Hamburg. Manchmal sind die Geschichten, die das Leben schreibt, unwirklicher als jeder Roman. Eine Begegnung, die als routinemäßiges Interview begann, endete für mich und meinen Gesprächspartner mit einer Enthüllung, die uns beide sprachlos machte und unser Verständnis von Zufall und Schicksal für immer verändern sollte.
Werbung
Alles begann mit einer Mail. Mein Auftrag: ein Porträt über einen aufstrebenden Architekten, dessen nachhaltige Stadtentwürfe gerade für Furore sorgen. Nennen wir ihn Thomas Berg. Ein typischer Vormittag in einem Café an der Alster, die übliche Vorbereitung: Aufnahmegerät, Notizblock, die vorbereiteten Fragen. Herr Berg traf pünktlich ein – ein sympathischer, nachdenklicher Mann Ende dreißig.

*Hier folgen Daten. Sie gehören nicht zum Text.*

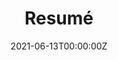 ---
# Homepage
date: "2021-06-13T00:00:00Z"
summary: Timeline
title: Resumé
type: widget_page

# Homepage is headless, other widget pages are not.
headless: false
---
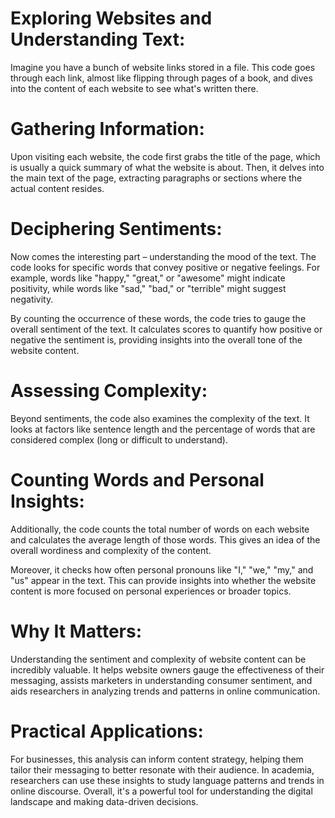 # Exploring Websites and Understanding Text:

Imagine you have a bunch of website links stored in a file. This code goes through each link, almost like flipping through pages of a book, and dives into the content of each website to see what's written there.

# Gathering Information:

Upon visiting each website, the code first grabs the title of the page, which is usually a quick summary of what the website is about. Then, it delves into the main text of the page, extracting paragraphs or sections where the actual content resides.

# Deciphering Sentiments:

Now comes the interesting part – understanding the mood of the text. The code looks for specific words that convey positive or negative feelings. For example, words like "happy," "great," or "awesome" might indicate positivity, while words like "sad," "bad," or "terrible" might suggest negativity.

By counting the occurrence of these words, the code tries to gauge the overall sentiment of the text. It calculates scores to quantify how positive or negative the sentiment is, providing insights into the overall tone of the website content.

# Assessing Complexity:

Beyond sentiments, the code also examines the complexity of the text. It looks at factors like sentence length and the percentage of words that are considered complex (long or difficult to understand).

# Counting Words and Personal Insights:

Additionally, the code counts the total number of words on each website and calculates the average length of those words. This gives an idea of the overall wordiness and complexity of the content.

Moreover, it checks how often personal pronouns like "I," "we," "my," and "us" appear in the text. This can provide insights into whether the website content is more focused on personal experiences or broader topics.

# Why It Matters:

Understanding the sentiment and complexity of website content can be incredibly valuable. It helps website owners gauge the effectiveness of their messaging, assists marketers in understanding consumer sentiment, and aids researchers in analyzing trends and patterns in online communication.

# Practical Applications:

For businesses, this analysis can inform content strategy, helping them tailor their messaging to better resonate with their audience. In academia, researchers can use these insights to study language patterns and trends in online discourse. Overall, it's a powerful tool for understanding the digital landscape and making data-driven decisions.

Das Gespräch verlief hervorragend. Wir sprachen über seine Visionen, die Verantwortung gegenüber künftigen Generationen und schließlich, ganz am Rande, über seine eigenen Wurzeln. „Die Familie ist mir wichtig“, sagte er. „Auch wenn der Großteil meiner Verwandtschaft verstreut ist. Mein Großvater mütterlicherseits kam nach dem Krieg aus Schlesien nach Westdeutschland. Er hat immer davon gesprochen, dass ein Teil der Familie damals verloren ging.“
Ein interessantes Detail, notierte ich. Einige Fragen später kam das Gespräch unweigerlich auch auf mich, auf meine Art zu fragen. „Und Sie?“, wollte Herr Berg wissen. „Was hat eine Journalistin dazu bewegt, gerade über Architektur zu schreiben?“
Ich lächelte. „Das ist eine lange Geschichte. Vielleicht hat es damit zu tun, dass ich selbst aus einer Familie von Handwerkern komme. Mein Urgroßvater war Zimmerermeister in Ostpreußen. Die Liebe zum Bauen steckt wohl irgendwie im Blut.“
Thomas Berg sah mich plötzlich sehr aufmerksam an. Eine Pause entstand. „Ostpreußen? Das ist interessant. Mein Urgroßvater war ebenfalls Zimmerer. Er hat seine Familie während der Flucht verloren. Eine Tochter und ihren Sohn, meinen Großonkel, hat er nie wieder gesehen.“
Ein seltsames Kribbeln lief mir den Rücken hinunter. Zufall, dachte ich. Muss Zufall sein.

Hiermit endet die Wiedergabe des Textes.